In 1996, Linden had a supporting role in the television film The Colony, opposite John Ritter and June Lockhart. The role was a departure for Linden as he played the villainous head of a home owner's association of a gated community. He continued his career in the late 1990s and 2000s with guest roles on Touched by an Angel, Gilmore Girls, Law & Order: Criminal Intent, and Hot in Cleveland. He also narrated episodes of Biography and The American Experience, and voiced the role of "Dr. Selig" on the animated series The Zeta Project. In 2002, Linden received a Golden Palm Star on the Palm Springs, California, Walk of Stars.
Linden continues to have an active stage career. He appeared in the Toronto production of Tuesdays with Morrie in 2009. In July 2011, he appeared opposite Christina Pickles in the Colony Theatre's production of On Golden Pond. Linden also starred in Under My Skin, which premiered at the Pasadena Playhouse on September 19, 2012 and ran through October 2012. In 2013, Linden guest starred in an episode of comedy series The Mindy Project.
After the success of Barney Miller, Linden decided to revive his music career with a night club act. In his act, Linden plays the clarinet, performs pop and Broadway standards backed by a big band, and discusses his life and career. He has continued touring with various night club and cabaret acts since the early 1980s.

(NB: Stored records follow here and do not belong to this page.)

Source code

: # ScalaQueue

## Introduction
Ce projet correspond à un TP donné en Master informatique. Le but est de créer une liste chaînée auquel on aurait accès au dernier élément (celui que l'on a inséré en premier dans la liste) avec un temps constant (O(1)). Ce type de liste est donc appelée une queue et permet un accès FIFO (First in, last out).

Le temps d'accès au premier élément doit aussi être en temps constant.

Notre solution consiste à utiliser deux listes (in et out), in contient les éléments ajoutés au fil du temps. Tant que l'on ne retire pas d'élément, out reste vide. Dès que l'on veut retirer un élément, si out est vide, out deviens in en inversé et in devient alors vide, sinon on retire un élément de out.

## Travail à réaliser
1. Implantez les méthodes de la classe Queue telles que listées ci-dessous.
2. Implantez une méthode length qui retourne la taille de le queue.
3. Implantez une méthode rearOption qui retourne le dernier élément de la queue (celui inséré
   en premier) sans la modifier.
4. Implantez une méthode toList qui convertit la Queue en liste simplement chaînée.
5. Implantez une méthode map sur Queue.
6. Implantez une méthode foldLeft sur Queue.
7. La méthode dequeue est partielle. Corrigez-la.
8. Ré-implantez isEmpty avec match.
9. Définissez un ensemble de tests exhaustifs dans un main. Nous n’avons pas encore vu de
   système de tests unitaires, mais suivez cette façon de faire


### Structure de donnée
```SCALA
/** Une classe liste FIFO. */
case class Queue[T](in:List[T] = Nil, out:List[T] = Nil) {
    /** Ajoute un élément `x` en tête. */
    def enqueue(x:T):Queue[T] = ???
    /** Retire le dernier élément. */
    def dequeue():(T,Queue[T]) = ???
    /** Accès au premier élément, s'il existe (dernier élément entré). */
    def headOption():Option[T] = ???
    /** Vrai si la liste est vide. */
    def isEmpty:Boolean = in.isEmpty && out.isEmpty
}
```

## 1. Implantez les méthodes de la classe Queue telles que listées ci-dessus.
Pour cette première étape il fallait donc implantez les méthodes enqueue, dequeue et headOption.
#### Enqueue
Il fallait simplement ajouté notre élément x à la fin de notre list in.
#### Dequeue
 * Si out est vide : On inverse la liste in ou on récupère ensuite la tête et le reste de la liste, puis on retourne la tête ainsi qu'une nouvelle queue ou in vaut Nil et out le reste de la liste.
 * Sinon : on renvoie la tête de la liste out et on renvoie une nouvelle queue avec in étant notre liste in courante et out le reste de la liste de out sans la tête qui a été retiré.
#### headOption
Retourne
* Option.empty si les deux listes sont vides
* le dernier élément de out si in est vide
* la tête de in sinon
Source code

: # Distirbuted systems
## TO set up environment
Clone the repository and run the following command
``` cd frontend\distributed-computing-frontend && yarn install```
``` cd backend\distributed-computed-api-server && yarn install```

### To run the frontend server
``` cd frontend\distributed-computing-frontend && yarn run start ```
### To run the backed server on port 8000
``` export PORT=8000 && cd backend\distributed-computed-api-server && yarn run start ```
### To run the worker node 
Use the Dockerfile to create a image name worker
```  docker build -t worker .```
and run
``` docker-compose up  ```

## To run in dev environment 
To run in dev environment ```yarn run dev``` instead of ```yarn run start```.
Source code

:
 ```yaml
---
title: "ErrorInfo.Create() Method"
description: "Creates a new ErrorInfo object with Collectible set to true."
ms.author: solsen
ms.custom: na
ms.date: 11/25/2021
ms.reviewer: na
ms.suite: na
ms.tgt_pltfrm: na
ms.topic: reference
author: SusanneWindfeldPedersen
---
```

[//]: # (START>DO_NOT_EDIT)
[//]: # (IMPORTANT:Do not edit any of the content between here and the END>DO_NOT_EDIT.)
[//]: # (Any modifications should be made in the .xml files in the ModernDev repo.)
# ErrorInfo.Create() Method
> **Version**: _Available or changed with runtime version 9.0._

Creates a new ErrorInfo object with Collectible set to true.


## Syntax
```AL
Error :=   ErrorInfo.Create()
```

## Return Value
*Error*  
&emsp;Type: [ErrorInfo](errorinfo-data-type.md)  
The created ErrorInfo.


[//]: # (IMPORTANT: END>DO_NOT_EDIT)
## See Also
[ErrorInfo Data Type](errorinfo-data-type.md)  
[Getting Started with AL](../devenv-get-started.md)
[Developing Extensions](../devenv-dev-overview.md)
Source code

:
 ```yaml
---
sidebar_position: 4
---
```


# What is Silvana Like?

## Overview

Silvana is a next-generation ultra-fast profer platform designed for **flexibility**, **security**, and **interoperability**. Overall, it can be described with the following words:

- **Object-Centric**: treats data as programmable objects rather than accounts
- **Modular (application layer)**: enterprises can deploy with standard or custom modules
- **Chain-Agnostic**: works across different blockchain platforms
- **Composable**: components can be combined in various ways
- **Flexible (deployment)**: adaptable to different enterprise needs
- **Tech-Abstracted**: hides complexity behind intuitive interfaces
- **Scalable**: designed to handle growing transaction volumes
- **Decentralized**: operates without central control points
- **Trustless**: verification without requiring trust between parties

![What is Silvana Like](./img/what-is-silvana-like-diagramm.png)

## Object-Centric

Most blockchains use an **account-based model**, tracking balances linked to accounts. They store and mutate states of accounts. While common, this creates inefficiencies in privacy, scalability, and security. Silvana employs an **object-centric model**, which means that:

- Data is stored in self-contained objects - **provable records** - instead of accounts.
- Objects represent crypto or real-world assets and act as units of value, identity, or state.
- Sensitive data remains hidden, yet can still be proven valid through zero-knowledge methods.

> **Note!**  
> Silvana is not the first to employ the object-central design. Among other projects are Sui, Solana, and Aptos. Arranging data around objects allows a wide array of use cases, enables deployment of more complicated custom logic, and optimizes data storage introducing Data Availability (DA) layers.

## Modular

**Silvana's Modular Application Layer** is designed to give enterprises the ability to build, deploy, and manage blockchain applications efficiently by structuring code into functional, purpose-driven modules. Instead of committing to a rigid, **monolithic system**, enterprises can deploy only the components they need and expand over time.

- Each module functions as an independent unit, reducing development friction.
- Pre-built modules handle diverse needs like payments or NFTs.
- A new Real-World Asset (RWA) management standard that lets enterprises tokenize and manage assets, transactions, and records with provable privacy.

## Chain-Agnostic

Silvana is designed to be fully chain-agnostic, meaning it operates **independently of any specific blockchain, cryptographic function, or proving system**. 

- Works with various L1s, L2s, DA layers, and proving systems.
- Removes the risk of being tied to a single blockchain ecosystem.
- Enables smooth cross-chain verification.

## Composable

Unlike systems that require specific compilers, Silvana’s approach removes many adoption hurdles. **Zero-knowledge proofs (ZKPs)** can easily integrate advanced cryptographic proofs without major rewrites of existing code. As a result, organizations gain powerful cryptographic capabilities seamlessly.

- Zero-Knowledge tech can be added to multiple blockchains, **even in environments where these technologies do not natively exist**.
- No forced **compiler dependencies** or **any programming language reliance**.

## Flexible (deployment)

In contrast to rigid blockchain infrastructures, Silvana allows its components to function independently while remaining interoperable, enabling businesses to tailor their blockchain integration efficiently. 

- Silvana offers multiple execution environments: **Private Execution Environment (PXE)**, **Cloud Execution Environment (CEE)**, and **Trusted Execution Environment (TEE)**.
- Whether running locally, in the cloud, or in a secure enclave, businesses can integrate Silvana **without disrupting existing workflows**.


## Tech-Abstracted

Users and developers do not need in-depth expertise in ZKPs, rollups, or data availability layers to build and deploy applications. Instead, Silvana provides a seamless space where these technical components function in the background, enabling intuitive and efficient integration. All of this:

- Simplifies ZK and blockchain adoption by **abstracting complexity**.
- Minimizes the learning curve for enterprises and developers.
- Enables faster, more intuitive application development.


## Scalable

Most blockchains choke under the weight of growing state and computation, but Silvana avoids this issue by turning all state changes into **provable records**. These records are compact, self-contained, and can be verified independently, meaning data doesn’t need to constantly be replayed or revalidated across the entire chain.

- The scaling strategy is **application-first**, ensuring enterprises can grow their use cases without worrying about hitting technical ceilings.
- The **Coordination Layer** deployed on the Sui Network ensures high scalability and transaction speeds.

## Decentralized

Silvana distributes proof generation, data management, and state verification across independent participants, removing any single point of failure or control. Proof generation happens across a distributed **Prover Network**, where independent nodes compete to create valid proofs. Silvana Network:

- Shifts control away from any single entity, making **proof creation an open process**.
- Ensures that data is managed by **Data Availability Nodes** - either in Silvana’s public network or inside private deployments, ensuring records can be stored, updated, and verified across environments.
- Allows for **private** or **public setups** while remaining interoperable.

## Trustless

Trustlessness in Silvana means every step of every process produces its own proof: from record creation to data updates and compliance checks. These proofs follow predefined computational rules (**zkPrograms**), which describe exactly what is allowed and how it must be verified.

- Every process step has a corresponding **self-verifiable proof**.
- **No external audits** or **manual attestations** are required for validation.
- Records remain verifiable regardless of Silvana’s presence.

In March 2011, he began touring with his cabaret show An Evening with Hal Linden: I'm Old Fashioned. The show, which ran through 2012, was later released on DVD. In April 2011, Linden released his first album, It's Never Too Late. The album features a collection of jazz, Broadway and pop standards that Linden began recording around the time he was touring in the early 1980s. Due to a lack of interest, he shelved the songs. Linden decided to finish the album on the advice of his tour booker. Linden is the spokesperson for the Jewish National Fund, a position he has held since 1997. Linden met dancer Fran Martin while doing summer stock in 1955. They married in 1958 and had four children. Martin died in 2010.